1. **Events** - Practice accessing and mutating `e.field` values on JSON or logfmt samples.
2. **Parsing** - Try multiple formats (`-f json`, `-f combined`, `-f 'cols:...'`) and experiment with `--extract-prefix`.
3. **Basic Scripts** - Layer `--filter`, `--exec`, and `--keys` for simple transformations.
4. **Metrics & Stats** - Introduce `track_count`, `track_avg`, `--metrics`, and `--stats`.
5. **Pipelines** - Chain multiple `--filter`/`--exec` stages, add `--begin` configuration, and export results.
6. **Output Control** - Switch between `-F` modes, apply `-k`/`-K`, and format timestamps.
7. **Windows** - Explore `--window`, `window_values`, and `window_numbers` for sequence detection.
8. **Multi-stage Workloads** - Combine `--parallel`, config aliases, and `--end` summarization for production-style jobs.

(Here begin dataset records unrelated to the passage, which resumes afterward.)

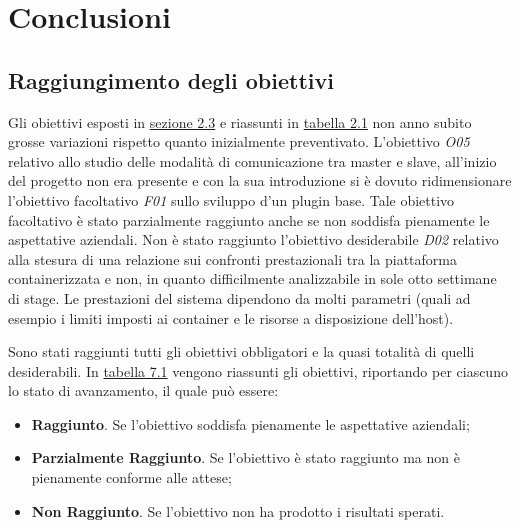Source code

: 
\pagestyle{IHA-fancy-style}
\chapter{Conclusioni}
\label{cap:conclusioni}


\section{Raggiungimento degli obiettivi}
\label{sec:obiettivi-raggiunti}

Gli obiettivi esposti in \hyperref[sec:ob]{sezione 2.3} e riassunti in \hyperref[tab:obiettivi-iniziali]{tabella 2.1} non anno subito grosse variazioni rispetto quanto inizialmente preventivato. L'obiettivo \textit{O05} relativo allo studio delle modalità di comunicazione tra \gls{master} e \gls{slave}, all'inizio del progetto non era presente e con la sua introduzione si è dovuto ridimensionare l'obiettivo facoltativo \textit{F01} sullo sviluppo d'un \gls{plugin} base. Tale obiettivo facoltativo è stato parzialmente raggiunto anche se non soddisfa pienamente le aspettative aziendali. Non è stato raggiunto l'obiettivo desiderabile \textit{D02} relativo alla stesura di una relazione sui confronti prestazionali tra la piattaforma containerizzata e non, in quanto difficilmente analizzabile in sole otto settimane di stage. Le prestazioni del sistema dipendono da molti parametri (quali ad esempio i limiti imposti ai \gls{container} e le risorse a disposizione dell'\gls{host}). 

Sono stati raggiunti tutti gli obiettivi obbligatori e la quasi totalità di quelli desiderabili. In \hyperref[tab:obiettivi-ginali]{tabella 7.1} vengono riassunti gli obiettivi, riportando per ciascuno lo stato di avanzamento, il quale può essere:

\begin{itemize}
    \item \textbf{Raggiunto}. Se l'obiettivo soddisfa pienamente le aspettative aziendali;
    \item \textbf{Parzialmente Raggiunto}. Se l'obiettivo è stato raggiunto ma non è pienamente conforme alle attese;
    \item \textbf{Non Raggiunto}. Se l'obiettivo non ha prodotto i risultati sperati.
\end{itemize}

Each milestone builds on the previous one; you can be productive early, then layer in advanced concepts as needed.

> [!TIP]
> See [examples/README.md]examples/README.md for 37 working examples covering all formats and complexity levels—from basic filtering to advanced pipelines.

## Reference

### Documentation Shortcuts

```bash
kelora --help-quick      # One-screen cheat sheet of common flags and recipes
kelora --help            # Full CLI reference grouped by stage
kelora --help-rhai       # Rhai syntax and scripting patterns
kelora --help-functions  # Built-in functions grouped by domain
kelora --help-multiline  # Multiline strategy reference
kelora --help-time       # Timestamp parsing and formatting guide
```

### When to Reach for Kelora

- **Use Kelora when** you need programmable filtering, enrichment, aggregation, or custom metrics directly in the terminal.
- **Pair with other tools**: pipe results into `jq`, `ripgrep`, or `lnav`—Kelora focuses on transformation, not visualization.
- **Prefer other tools when** you need interactive browsing (`lnav`), raw text search (`ripgrep`), heavy-duty JSON querying (`jq`), dashboards (`Grafana`), or centralized log shipping (`Fluentd`).

See also: [angle-grinder](https://github.com/rcoh/angle-grinder), [pq](https://github.com/iximiuz/pq), [Miller](https://github.com/johnkerl/miller).

### License

[MIT](LICENSE) - see the license file for full details.